What you have to do: Write out the whole listing. Leave out nothing.

Data to examine:
========

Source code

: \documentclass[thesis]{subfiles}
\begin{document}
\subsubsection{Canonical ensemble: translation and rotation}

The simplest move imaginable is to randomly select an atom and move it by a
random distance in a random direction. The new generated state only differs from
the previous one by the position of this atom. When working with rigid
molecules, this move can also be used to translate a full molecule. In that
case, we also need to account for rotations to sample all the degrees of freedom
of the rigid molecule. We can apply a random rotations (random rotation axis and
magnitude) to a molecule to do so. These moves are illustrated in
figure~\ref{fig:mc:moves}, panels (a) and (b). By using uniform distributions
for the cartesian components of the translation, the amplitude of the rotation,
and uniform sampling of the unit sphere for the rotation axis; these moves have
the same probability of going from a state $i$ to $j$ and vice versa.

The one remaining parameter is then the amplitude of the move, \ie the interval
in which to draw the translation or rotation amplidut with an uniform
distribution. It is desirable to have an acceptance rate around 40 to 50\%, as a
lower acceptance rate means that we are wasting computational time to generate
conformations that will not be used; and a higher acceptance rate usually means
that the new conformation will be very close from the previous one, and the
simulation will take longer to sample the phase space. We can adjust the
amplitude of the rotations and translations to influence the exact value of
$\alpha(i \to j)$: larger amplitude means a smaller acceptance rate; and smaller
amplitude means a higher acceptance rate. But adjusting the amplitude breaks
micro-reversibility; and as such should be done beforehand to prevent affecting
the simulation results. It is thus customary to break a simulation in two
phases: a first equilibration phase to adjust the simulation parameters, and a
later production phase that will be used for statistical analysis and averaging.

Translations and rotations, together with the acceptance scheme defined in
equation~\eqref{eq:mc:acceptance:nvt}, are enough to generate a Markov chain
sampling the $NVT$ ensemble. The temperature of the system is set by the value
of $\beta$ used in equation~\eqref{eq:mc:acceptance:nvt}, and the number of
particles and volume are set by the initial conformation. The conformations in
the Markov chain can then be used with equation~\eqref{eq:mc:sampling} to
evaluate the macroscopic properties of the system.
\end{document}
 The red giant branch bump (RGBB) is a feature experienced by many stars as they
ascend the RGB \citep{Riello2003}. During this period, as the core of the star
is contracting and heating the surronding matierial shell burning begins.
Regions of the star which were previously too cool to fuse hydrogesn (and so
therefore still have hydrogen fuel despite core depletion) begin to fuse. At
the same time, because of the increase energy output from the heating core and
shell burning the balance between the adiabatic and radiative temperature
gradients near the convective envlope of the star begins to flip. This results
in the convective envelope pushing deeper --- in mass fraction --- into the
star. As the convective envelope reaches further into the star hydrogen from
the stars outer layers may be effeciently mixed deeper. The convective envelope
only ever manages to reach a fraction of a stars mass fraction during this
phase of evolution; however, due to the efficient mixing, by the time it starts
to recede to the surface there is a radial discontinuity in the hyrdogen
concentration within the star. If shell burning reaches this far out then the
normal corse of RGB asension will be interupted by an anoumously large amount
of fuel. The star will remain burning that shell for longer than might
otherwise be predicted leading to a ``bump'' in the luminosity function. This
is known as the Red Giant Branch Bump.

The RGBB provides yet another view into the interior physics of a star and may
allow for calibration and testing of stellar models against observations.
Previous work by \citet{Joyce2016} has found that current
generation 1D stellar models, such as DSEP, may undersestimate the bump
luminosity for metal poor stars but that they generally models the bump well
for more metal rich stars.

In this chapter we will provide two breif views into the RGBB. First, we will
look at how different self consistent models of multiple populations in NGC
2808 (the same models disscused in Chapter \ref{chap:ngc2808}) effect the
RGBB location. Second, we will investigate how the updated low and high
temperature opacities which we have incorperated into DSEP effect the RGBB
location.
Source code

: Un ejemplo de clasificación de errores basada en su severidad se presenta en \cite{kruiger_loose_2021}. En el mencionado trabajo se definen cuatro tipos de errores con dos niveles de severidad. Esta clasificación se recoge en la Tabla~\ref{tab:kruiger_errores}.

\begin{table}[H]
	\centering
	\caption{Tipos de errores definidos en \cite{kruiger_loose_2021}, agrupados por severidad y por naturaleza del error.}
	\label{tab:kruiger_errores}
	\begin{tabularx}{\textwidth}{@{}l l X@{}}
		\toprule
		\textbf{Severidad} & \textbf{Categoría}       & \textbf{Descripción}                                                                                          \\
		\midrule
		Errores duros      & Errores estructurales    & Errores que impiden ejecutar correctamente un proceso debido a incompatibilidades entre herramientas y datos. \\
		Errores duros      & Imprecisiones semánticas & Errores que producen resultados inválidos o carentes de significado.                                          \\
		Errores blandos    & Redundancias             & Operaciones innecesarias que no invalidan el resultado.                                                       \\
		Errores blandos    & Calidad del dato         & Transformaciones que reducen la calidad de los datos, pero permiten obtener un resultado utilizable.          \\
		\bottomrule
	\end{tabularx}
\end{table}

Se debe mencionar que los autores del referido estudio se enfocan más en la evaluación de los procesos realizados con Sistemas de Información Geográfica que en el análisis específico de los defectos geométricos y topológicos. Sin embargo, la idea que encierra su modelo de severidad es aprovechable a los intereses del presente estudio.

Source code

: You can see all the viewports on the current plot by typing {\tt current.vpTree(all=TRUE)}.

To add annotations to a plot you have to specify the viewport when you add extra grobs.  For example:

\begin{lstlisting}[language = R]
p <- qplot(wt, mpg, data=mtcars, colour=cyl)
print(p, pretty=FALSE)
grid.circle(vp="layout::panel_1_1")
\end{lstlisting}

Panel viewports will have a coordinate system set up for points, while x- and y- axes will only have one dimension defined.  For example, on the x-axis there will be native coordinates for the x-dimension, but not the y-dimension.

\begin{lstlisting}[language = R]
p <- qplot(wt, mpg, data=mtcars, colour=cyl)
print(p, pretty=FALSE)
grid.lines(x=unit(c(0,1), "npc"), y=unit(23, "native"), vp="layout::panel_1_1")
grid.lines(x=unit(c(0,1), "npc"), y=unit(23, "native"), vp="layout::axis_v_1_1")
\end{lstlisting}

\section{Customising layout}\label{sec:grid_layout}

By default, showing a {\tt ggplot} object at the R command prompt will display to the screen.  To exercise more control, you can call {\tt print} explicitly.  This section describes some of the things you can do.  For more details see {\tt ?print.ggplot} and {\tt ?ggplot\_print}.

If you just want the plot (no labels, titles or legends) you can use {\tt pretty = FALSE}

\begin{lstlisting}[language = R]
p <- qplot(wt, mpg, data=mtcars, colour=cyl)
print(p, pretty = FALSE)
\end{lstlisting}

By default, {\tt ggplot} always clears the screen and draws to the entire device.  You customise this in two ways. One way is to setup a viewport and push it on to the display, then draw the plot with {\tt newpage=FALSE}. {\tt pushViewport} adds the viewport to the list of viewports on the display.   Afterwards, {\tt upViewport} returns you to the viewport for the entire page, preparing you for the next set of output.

========

Exercise answer:
Source code

: \documentclass[thesis]{subfiles}
\begin{document}
\subsubsection{Canonical ensemble: translation and rotation}

The simplest move imaginable is to randomly select an atom and move it by a
random distance in a random direction. The new generated state only differs from
the previous one by the position of this atom. When working with rigid
molecules, this move can also be used to translate a full molecule. In that
case, we also need to account for rotations to sample all the degrees of freedom
of the rigid molecule. We can apply a random rotations (random rotation axis and
magnitude) to a molecule to do so. These moves are illustrated in
figure~\ref{fig:mc:moves}, panels (a) and (b). By using uniform distributions
for the cartesian components of the translation, the amplitude of the rotation,
and uniform sampling of the unit sphere for the rotation axis; these moves have
the same probability of going from a state $i$ to $j$ and vice versa.

The one remaining parameter is then the amplitude of the move, \ie the interval
in which to draw the translation or rotation amplidut with an uniform
distribution. It is desirable to have an acceptance rate around 40 to 50\%, as a
lower acceptance rate means that we are wasting computational time to generate
conformations that will not be used; and a higher acceptance rate usually means
that the new conformation will be very close from the previous one, and the
simulation will take longer to sample the phase space. We can adjust the
amplitude of the rotations and translations to influence the exact value of
$\alpha(i \to j)$: larger amplitude means a smaller acceptance rate; and smaller
amplitude means a higher acceptance rate. But adjusting the amplitude breaks
micro-reversibility; and as such should be done beforehand to prevent affecting
the simulation results. It is thus customary to break a simulation in two
phases: a first equilibration phase to adjust the simulation parameters, and a
later production phase that will be used for statistical analysis and averaging.

Translations and rotations, together with the acceptance scheme defined in
equation~\eqref{eq:mc:acceptance:nvt}, are enough to generate a Markov chain
sampling the $NVT$ ensemble. The temperature of the system is set by the value
of $\beta$ used in equation~\eqref{eq:mc:acceptance:nvt}, and the number of
particles and volume are set by the initial conformation. The conformations in
the Markov chain can then be used with equation~\eqref{eq:mc:sampling} to
evaluate the macroscopic properties of the system.
\end{document}
 The red giant branch bump (RGBB) is a feature experienced by many stars as they
ascend the RGB \citep{Riello2003}. During this period, as the core of the star
is contracting and heating the surronding matierial shell burning begins.
Regions of the star which were previously too cool to fuse hydrogesn (and so
therefore still have hydrogen fuel despite core depletion) begin to fuse. At
the same time, because of the increase energy output from the heating core and
shell burning the balance between the adiabatic and radiative temperature
gradients near the convective envlope of the star begins to flip. This results
in the convective envelope pushing deeper --- in mass fraction --- into the
star. As the convective envelope reaches further into the star hydrogen from
the stars outer layers may be effeciently mixed deeper. The convective envelope
only ever manages to reach a fraction of a stars mass fraction during this
phase of evolution; however, due to the efficient mixing, by the time it starts
to recede to the surface there is a radial discontinuity in the hyrdogen
concentration within the star. If shell burning reaches this far out then the
normal corse of RGB asension will be interupted by an anoumously large amount
of fuel. The star will remain burning that shell for longer than might
otherwise be predicted leading to a ``bump'' in the luminosity function. This
is known as the Red Giant Branch Bump.

The RGBB provides yet another view into the interior physics of a star and may
allow for calibration and testing of stellar models against observations.
Previous work by \citet{Joyce2016} has found that current
generation 1D stellar models, such as DSEP, may undersestimate the bump
luminosity for metal poor stars but that they generally models the bump well
for more metal rich stars.

In this chapter we will provide two breif views into the RGBB. First, we will
look at how different self consistent models of multiple populations in NGC
2808 (the same models disscused in Chapter \ref{chap:ngc2808}) effect the
RGBB location. Second, we will investigate how the updated low and high
temperature opacities which we have incorperated into DSEP effect the RGBB
location.
Source code

: Un ejemplo de clasificación de errores basada en su severidad se presenta en \cite{kruiger_loose_2021}. En el mencionado trabajo se definen cuatro tipos de errores con dos niveles de severidad. Esta clasificación se recoge en la Tabla~\ref{tab:kruiger_errores}.

\begin{table}[H]
	\centering
	\caption{Tipos de errores definidos en \cite{kruiger_loose_2021}, agrupados por severidad y por naturaleza del error.}
	\label{tab:kruiger_errores}
	\begin{tabularx}{\textwidth}{@{}l l X@{}}
		\toprule
		\textbf{Severidad} & \textbf{Categoría}       & \textbf{Descripción}                                                                                          \\
		\midrule
		Errores duros      & Errores estructurales    & Errores que impiden ejecutar correctamente un proceso debido a incompatibilidades entre herramientas y datos. \\
		Errores duros      & Imprecisiones semánticas & Errores que producen resultados inválidos o carentes de significado.                                          \\
		Errores blandos    & Redundancias             & Operaciones innecesarias que no invalidan el resultado.                                                       \\
		Errores blandos    & Calidad del dato         & Transformaciones que reducen la calidad de los datos, pero permiten obtener un resultado utilizable.          \\
		\bottomrule
	\end{tabularx}
\end{table}

Se debe mencionar que los autores del referido estudio se enfocan más en la evaluación de los procesos realizados con Sistemas de Información Geográfica que en el análisis específico de los defectos geométricos y topológicos. Sin embargo, la idea que encierra su modelo de severidad es aprovechable a los intereses del presente estudio.

Source code

: You can see all the viewports on the current plot by typing {\tt current.vpTree(all=TRUE)}.

To add annotations to a plot you have to specify the viewport when you add extra grobs.  For example:

\begin{lstlisting}[language = R]
p <- qplot(wt, mpg, data=mtcars, colour=cyl)
print(p, pretty=FALSE)
grid.circle(vp="layout::panel_1_1")
\end{lstlisting}

Panel viewports will have a coordinate system set up for points, while x- and y- axes will only have one dimension defined.  For example, on the x-axis there will be native coordinates for the x-dimension, but not the y-dimension.

\begin{lstlisting}[language = R]
p <- qplot(wt, mpg, data=mtcars, colour=cyl)
print(p, pretty=FALSE)
grid.lines(x=unit(c(0,1), "npc"), y=unit(23, "native"), vp="layout::panel_1_1")
grid.lines(x=unit(c(0,1), "npc"), y=unit(23, "native"), vp="layout::axis_v_1_1")
\end{lstlisting}

\section{Customising layout}\label{sec:grid_layout}

By default, showing a {\tt ggplot} object at the R command prompt will display to the screen.  To exercise more control, you can call {\tt print} explicitly.  This section describes some of the things you can do.  For more details see {\tt ?print.ggplot} and {\tt ?ggplot\_print}.

If you just want the plot (no labels, titles or legends) you can use {\tt pretty = FALSE}

\begin{lstlisting}[language = R]
p <- qplot(wt, mpg, data=mtcars, colour=cyl)
print(p, pretty = FALSE)
\end{lstlisting}

By default, {\tt ggplot} always clears the screen and draws to the entire device.  You customise this in two ways. One way is to setup a viewport and push it on to the display, then draw the plot with {\tt newpage=FALSE}. {\tt pushViewport} adds the viewport to the list of viewports on the display.   Afterwards, {\tt upViewport} returns you to the viewport for the entire page, preparing you for the next set of output.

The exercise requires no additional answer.